Inverizon is a Missouri company providing agricultural services. When Bell Atlantic announced that it was adopting VERIZON as a housemark, Inverizon got in line and sent Verizon a demand letter. After Verizon responded, Inverizon left Verizon on indefinite hold. The Declaratory Judgment Act is intended to end such limbos so Verizon filed a DJ action in Missouri, seeking a declaration of non-infringment under hte LAnham Act. Six weeks later, Inverizon brought a suit in Missouri state court, leaving out any federal claims. The district court stayed.
The Eighth Circuit has now reversed (click on ‘full text search’ and use Inverizon as a search term). It ruled that the lower court had erred in finding that Inverizon was deprived of its forum (it clearly wasn’t rushing up the court house steps when Verizon filed its action) and, importantly, the lower court had not considered whether a federal court should be deciding Verizon’s federal claim, when it stayed the federal action.

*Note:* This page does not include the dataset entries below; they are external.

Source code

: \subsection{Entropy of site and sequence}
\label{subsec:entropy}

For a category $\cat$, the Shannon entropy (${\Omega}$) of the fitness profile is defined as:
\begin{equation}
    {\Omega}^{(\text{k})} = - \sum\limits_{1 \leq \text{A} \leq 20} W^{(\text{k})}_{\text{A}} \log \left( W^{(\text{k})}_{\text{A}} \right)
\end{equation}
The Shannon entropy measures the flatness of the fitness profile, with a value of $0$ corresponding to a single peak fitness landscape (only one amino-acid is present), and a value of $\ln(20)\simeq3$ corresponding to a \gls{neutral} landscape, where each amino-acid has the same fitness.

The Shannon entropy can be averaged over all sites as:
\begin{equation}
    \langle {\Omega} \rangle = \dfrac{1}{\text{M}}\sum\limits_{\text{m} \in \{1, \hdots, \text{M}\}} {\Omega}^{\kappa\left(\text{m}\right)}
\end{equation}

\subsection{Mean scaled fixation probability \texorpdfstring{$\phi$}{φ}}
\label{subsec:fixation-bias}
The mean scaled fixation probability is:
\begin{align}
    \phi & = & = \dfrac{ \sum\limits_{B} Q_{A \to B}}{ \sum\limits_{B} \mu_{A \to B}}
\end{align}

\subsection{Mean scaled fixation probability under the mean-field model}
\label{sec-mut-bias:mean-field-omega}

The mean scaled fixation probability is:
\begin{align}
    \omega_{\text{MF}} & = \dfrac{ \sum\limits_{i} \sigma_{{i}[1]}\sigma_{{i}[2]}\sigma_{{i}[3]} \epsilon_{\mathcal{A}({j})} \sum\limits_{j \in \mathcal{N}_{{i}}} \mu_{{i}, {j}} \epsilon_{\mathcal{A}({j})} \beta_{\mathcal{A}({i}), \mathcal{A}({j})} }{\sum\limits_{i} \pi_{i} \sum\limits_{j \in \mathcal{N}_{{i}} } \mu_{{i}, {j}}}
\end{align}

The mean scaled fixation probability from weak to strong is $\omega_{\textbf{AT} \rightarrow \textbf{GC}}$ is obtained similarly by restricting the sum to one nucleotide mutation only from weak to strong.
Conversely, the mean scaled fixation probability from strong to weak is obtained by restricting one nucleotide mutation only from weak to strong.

What is of interest is the concurrence by Justice Bye, placed in the context of the federalization of trademark law. He strongly believes that federal courts should try federal questions, however, under prevailing law, had the lower court considered that factor and still stayed the federal action, that in and of itself what not have constituted the abuse of discretion necessary to overturn the stay. It is because the lower court did not even evaluate the federal question factor that the decision represented an abuse of discretion, and therefore the decision can be overturned. And, while we’re at it, the Justice throws in a shot at state trademark law, namely that no one cares about it anymore (I’m paraphrasing), and that in the future, it should be the practice that federal questions, at least federal trademark questions, should only be decided by federal courts.